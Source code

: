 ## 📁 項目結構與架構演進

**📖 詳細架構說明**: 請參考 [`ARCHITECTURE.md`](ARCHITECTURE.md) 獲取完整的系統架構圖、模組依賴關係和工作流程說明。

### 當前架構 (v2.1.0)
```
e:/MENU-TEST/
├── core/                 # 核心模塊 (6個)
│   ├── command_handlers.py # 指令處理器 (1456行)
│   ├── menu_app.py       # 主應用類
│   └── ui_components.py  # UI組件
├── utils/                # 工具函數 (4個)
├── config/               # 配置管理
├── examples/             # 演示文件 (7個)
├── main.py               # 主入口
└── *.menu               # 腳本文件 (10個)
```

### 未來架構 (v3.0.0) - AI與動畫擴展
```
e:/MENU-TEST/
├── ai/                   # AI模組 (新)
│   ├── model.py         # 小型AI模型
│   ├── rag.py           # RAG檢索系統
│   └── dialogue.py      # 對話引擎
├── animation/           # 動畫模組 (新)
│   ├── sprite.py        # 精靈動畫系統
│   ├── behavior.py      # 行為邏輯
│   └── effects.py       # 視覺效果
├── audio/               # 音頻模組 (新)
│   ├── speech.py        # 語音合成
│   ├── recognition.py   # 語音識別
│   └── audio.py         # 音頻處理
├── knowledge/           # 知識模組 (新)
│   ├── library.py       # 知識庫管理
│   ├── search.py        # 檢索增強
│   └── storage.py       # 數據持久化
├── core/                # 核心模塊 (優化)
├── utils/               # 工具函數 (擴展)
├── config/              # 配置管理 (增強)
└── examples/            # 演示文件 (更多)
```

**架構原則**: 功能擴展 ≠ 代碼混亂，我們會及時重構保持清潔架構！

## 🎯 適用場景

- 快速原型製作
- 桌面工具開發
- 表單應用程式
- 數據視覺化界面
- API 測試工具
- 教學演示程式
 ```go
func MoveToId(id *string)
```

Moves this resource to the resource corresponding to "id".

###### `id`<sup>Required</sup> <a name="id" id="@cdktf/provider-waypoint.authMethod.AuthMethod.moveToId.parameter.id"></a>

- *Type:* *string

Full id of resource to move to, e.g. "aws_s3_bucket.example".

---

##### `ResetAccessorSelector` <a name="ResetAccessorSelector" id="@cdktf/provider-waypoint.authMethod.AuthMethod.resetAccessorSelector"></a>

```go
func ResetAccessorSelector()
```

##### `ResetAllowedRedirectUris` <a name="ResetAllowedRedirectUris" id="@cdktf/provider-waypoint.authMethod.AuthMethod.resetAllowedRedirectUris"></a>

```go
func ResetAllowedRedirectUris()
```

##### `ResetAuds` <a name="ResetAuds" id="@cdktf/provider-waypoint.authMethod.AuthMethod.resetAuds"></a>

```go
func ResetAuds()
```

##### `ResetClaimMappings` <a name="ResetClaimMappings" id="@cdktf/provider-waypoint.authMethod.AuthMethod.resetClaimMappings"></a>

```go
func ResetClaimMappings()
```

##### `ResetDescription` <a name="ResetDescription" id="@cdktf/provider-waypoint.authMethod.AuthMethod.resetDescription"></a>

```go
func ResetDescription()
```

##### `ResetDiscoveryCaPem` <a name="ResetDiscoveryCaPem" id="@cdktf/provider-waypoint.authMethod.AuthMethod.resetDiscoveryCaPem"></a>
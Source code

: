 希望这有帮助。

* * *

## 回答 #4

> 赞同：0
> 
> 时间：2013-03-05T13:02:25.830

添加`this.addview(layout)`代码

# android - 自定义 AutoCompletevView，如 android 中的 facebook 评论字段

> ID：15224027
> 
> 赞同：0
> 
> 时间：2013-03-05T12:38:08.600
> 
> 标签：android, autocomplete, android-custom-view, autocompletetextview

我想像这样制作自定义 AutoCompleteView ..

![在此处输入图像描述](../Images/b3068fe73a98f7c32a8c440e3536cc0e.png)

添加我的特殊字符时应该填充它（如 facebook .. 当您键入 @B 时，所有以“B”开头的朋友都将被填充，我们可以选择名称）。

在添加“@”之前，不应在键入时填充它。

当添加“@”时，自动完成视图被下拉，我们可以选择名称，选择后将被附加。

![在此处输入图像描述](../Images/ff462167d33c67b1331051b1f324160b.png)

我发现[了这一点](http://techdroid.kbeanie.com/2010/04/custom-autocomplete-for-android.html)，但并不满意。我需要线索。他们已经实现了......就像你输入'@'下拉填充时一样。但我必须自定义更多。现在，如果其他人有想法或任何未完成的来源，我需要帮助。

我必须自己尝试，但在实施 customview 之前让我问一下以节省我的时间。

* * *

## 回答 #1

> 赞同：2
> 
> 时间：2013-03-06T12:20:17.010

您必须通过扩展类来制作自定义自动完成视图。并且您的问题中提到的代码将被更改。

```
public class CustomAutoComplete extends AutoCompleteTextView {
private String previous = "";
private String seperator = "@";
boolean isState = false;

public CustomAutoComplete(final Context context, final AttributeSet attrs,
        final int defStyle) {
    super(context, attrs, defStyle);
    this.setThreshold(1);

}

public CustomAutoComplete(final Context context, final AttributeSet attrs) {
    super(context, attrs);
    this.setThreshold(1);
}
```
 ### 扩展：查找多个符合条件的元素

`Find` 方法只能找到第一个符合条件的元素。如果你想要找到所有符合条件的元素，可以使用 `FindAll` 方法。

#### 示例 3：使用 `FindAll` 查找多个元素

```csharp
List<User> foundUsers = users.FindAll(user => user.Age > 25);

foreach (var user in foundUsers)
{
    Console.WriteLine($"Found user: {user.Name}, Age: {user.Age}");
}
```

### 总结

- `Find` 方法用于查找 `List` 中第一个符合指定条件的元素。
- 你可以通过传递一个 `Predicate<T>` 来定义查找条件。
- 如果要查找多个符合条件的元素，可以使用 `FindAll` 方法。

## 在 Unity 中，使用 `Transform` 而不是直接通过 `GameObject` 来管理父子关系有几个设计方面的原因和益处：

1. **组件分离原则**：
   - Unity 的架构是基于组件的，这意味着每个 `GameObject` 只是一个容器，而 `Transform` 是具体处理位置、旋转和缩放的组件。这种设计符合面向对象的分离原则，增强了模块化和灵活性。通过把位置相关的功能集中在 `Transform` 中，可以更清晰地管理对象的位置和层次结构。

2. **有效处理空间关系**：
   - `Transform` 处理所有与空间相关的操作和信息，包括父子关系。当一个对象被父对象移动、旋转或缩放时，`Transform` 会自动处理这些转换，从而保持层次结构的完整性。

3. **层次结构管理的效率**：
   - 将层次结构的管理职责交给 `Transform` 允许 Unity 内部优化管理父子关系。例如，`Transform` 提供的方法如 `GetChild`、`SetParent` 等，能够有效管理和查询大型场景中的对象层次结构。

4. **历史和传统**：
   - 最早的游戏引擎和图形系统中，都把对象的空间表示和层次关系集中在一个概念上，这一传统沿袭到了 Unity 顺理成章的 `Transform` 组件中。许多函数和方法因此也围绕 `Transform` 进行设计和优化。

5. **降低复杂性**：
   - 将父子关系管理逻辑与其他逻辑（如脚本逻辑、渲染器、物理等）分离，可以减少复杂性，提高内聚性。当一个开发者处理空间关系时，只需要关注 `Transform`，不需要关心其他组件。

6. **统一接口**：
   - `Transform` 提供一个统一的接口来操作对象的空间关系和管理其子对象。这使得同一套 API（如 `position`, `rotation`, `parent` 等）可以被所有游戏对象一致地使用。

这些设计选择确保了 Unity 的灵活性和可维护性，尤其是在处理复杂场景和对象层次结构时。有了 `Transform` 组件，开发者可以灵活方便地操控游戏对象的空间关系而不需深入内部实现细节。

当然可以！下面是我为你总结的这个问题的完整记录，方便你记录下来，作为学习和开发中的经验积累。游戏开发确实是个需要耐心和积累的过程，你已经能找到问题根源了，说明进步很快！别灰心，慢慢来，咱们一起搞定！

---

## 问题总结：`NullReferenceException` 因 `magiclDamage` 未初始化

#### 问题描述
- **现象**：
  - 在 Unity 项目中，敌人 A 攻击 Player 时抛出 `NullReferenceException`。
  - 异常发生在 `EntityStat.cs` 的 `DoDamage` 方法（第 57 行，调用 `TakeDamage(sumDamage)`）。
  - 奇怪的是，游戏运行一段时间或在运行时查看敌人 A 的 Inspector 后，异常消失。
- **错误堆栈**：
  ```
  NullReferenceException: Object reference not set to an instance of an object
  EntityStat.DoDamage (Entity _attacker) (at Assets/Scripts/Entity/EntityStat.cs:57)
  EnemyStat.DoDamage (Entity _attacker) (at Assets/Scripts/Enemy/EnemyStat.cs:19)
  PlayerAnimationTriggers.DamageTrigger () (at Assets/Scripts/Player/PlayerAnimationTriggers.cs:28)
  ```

|---|

__ASSIGNED TASK__:
Scan the material above. Return every line containing the string "context".

__ANSWER AREA__:
public CustomAutoComplete(final Context context, final AttributeSet attrs,
    super(context, attrs, defStyle);
public CustomAutoComplete(final Context context, final AttributeSet attrs) {
    super(context, attrs);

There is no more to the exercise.